Figure 4 shows the Kaplan-Meier estimates of 12-month survival using the original unweighted data and inverse probability weighting. As expected the survival is slightly lower in the weighed estimate reflecting the lower survival in the hospital cohort compared to the observed longitudinal cohort. In particular, the unweighted and weighed 12-month survival estimates were 56% and 50% respectively. Both the weighted and unweighted Kaplan-Meier estimates still assume that censoring is uninformative; that is that censoring time is unrelated to the mortality time. This assumption is addressed in the sensitivity analysis.

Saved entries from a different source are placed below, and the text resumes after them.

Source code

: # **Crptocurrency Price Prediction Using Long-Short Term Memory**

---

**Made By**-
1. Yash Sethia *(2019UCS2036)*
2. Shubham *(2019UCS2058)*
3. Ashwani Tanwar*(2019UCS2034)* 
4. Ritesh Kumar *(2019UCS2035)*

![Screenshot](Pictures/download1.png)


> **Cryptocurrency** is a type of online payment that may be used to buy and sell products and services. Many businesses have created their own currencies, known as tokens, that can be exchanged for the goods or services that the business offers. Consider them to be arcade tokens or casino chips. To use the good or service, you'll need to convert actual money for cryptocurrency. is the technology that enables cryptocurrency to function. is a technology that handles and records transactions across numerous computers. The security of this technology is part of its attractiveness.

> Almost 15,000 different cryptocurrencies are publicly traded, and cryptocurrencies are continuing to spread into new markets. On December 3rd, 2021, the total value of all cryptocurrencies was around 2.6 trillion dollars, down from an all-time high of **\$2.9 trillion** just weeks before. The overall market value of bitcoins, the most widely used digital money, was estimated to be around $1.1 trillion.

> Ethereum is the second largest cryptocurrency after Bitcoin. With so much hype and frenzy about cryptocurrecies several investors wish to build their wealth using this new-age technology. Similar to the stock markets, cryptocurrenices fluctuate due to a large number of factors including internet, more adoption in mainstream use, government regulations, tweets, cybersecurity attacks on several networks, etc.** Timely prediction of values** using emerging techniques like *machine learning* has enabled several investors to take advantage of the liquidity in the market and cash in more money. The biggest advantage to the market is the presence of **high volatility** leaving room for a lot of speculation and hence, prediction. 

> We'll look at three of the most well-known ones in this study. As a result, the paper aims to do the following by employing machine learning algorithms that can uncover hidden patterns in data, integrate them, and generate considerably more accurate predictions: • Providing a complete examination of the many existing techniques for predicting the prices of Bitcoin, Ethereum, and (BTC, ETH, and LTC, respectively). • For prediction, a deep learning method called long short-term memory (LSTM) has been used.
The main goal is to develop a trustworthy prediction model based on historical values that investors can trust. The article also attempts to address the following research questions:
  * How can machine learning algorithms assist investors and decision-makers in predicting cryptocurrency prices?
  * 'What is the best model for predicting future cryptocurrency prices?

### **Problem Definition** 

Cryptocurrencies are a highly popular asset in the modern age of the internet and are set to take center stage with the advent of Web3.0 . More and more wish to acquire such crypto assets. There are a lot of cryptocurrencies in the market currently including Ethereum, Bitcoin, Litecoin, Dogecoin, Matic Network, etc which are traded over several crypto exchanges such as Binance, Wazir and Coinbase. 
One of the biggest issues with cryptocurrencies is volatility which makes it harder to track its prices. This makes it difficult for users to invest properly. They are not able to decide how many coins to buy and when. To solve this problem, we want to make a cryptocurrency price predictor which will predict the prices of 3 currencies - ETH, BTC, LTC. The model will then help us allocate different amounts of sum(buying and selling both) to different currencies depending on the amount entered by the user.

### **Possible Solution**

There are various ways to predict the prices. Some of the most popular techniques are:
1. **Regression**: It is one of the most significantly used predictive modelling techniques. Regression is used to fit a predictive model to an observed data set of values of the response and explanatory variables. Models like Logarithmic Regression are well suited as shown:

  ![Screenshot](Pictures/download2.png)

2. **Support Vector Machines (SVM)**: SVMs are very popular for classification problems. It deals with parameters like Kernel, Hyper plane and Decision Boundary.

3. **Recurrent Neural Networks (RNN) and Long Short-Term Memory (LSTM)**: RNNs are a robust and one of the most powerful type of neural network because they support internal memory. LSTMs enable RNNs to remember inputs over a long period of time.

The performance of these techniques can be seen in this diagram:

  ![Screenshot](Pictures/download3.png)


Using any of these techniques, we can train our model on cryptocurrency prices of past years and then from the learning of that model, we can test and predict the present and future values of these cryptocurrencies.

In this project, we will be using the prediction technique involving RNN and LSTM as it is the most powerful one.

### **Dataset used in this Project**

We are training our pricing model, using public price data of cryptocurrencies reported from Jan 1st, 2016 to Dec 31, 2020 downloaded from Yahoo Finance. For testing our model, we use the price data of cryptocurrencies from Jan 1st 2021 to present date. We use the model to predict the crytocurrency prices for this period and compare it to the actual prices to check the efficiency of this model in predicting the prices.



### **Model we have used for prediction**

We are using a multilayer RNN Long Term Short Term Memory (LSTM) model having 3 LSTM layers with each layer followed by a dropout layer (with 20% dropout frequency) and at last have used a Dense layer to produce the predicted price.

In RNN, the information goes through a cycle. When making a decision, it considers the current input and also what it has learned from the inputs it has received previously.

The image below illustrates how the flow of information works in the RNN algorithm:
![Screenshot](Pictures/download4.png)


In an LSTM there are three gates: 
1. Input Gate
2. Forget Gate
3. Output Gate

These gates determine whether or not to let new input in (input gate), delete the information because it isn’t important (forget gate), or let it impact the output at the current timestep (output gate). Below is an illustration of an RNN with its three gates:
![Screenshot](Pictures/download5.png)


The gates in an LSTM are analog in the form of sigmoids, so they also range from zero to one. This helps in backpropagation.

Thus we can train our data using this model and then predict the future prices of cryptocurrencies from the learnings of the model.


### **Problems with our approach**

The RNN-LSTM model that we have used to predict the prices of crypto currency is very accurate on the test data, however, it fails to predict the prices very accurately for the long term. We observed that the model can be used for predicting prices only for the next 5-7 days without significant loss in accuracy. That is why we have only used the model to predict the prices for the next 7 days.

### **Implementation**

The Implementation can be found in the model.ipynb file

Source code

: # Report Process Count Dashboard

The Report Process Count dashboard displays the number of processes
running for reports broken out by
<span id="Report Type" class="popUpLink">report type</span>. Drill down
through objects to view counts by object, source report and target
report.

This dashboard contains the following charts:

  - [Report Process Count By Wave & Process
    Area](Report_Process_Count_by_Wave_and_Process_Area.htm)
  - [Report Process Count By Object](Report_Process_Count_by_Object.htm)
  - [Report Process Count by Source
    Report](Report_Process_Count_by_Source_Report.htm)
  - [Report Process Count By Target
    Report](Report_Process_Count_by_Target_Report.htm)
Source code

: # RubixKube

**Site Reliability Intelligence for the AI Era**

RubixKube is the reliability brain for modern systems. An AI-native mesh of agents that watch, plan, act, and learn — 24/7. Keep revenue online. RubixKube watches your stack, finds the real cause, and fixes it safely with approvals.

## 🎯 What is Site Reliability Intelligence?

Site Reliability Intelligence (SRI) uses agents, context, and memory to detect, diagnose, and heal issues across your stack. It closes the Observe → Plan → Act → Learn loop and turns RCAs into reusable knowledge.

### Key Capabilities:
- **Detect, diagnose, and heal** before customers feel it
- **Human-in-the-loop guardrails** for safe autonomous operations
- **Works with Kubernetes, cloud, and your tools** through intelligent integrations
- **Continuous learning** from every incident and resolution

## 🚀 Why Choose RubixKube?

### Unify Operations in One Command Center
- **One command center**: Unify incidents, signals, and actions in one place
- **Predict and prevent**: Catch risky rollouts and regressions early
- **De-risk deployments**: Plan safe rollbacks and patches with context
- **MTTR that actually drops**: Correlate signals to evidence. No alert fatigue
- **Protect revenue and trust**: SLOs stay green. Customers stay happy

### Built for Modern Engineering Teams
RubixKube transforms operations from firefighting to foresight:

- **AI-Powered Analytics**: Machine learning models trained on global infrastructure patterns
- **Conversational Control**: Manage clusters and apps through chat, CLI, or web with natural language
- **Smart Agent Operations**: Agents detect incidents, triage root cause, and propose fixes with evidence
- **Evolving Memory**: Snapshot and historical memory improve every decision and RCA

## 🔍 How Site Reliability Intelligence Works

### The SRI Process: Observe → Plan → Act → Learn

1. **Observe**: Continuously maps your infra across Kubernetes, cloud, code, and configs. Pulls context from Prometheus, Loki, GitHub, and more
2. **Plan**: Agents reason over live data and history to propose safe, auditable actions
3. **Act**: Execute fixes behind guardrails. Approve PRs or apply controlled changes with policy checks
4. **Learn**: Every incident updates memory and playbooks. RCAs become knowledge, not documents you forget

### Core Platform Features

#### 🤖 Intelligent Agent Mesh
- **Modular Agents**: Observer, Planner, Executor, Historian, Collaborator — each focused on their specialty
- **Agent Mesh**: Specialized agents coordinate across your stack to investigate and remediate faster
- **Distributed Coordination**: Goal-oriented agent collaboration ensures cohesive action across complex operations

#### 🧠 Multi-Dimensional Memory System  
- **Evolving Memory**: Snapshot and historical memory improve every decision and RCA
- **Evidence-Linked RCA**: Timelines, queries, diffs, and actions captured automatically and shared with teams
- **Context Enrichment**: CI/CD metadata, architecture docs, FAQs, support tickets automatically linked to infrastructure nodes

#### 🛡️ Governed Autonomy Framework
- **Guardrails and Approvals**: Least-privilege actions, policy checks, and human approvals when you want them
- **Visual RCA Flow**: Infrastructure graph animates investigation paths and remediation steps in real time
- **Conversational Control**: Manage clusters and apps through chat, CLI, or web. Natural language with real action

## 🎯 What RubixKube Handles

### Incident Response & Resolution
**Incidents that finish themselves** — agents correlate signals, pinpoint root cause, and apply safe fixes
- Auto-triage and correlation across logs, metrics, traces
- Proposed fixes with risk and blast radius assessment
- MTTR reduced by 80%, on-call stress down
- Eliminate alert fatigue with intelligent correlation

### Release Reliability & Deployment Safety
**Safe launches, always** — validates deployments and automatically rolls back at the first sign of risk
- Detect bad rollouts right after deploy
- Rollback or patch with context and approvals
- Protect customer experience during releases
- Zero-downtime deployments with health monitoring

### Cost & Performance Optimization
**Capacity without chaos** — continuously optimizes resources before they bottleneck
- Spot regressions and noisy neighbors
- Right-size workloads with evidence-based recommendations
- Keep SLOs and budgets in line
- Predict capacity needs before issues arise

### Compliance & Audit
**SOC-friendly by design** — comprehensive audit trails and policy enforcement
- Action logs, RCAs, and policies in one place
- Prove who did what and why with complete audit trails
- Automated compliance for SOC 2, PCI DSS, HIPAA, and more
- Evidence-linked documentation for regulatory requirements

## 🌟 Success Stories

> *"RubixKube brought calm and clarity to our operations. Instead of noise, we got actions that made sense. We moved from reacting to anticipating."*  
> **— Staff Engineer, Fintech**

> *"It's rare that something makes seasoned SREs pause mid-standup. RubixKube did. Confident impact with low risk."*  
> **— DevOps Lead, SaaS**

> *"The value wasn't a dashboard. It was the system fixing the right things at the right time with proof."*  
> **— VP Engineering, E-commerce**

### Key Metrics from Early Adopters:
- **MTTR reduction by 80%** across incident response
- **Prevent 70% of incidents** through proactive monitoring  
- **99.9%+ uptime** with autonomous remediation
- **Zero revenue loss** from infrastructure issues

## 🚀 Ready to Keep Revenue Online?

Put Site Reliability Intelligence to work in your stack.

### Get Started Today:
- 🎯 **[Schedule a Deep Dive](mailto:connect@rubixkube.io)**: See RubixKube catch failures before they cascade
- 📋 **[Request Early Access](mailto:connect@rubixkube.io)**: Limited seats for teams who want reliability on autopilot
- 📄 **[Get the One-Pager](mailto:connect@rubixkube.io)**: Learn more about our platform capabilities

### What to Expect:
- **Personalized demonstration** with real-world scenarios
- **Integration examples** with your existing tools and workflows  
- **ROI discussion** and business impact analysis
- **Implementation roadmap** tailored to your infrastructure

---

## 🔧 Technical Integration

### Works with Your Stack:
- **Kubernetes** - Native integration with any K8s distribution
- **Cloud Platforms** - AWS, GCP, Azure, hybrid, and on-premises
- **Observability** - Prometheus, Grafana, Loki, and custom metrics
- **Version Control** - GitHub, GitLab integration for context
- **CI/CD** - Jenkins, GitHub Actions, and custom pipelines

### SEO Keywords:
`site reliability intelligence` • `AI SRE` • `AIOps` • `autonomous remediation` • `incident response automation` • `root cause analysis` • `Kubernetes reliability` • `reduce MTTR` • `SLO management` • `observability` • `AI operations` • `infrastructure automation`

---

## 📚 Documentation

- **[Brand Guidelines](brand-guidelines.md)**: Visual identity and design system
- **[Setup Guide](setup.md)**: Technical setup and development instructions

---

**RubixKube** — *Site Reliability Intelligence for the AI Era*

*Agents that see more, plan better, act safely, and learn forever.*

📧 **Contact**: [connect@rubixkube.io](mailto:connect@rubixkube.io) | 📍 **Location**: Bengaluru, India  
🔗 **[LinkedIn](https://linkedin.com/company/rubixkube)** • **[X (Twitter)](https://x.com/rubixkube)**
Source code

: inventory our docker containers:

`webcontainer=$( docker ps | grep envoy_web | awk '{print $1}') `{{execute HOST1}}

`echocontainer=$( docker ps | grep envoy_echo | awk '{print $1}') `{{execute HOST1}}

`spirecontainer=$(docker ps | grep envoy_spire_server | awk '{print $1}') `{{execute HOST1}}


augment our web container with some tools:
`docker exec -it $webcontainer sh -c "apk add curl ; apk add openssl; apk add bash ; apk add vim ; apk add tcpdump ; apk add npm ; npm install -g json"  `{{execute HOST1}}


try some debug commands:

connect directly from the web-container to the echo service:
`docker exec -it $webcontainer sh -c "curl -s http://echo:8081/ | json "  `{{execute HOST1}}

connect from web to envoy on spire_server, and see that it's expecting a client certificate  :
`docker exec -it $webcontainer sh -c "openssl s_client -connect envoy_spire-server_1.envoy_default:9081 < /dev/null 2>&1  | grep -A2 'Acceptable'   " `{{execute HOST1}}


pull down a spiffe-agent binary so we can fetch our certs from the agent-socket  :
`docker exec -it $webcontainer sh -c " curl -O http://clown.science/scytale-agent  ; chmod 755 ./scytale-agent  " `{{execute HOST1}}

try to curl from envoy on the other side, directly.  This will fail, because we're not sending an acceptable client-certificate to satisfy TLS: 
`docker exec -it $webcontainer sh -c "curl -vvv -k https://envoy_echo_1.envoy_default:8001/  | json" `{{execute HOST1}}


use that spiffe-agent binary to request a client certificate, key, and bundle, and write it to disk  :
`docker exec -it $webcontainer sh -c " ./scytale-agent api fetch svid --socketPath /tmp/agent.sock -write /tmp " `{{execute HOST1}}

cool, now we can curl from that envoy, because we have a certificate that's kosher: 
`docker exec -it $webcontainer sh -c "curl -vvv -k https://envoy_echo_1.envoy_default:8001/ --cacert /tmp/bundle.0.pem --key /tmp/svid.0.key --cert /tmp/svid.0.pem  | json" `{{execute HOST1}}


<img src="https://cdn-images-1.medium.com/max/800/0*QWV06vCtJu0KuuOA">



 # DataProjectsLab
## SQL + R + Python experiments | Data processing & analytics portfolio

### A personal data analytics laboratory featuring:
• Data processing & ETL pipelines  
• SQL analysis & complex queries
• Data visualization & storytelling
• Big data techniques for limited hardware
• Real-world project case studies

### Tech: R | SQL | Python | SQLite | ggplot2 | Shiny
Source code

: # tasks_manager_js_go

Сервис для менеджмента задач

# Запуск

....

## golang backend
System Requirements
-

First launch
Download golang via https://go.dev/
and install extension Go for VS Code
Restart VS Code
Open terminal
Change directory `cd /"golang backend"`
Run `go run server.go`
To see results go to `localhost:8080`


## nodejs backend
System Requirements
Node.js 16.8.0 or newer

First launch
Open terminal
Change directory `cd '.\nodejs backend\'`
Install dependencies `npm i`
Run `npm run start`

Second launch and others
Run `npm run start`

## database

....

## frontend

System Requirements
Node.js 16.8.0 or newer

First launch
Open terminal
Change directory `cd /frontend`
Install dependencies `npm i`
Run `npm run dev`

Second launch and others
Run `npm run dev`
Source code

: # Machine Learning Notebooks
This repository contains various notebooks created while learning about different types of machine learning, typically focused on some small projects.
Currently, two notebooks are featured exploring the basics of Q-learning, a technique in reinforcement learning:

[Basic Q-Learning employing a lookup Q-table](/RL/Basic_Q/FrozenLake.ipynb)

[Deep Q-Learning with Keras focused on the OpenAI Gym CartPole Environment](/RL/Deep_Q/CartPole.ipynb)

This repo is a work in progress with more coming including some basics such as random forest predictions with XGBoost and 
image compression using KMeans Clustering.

Return to baseline physical functioning at 12 months (the primary outcome of this study) is defined as alive with a SF-26 physical functioning (PF) domain least 10 points and not 10 points or more below baseline. 103 of the 610 patients in the longitudinal cohort were lost to follow-up by 12 months and two additional patient missed their baseline physical functioning assessment leaving a total of 505/610 (83%) of patients evaluable for this outcome. Theunweighted and weighed estimates of this outcome were 24% (95% CI, 18% to 30%) and 22% (95% CI, 15% to 29%) reflecting the longitudinal and overall hospital cohorts respectively. Similar to the Kaplan-Meier survival estimates, the estimates of PF recovery assume that the probability of being missing is unrelated to the rate of PF recovery. This may or may not be true and leads us to our next section which may reduce potential bias by assuming only that data is missing at random after controlling for other observed data (MAR) rather than missing completely at random (MCAR). Our final section will then perform a sensitivity allowing for the data to be not missing at random even after controlling for all observed data (NMAR).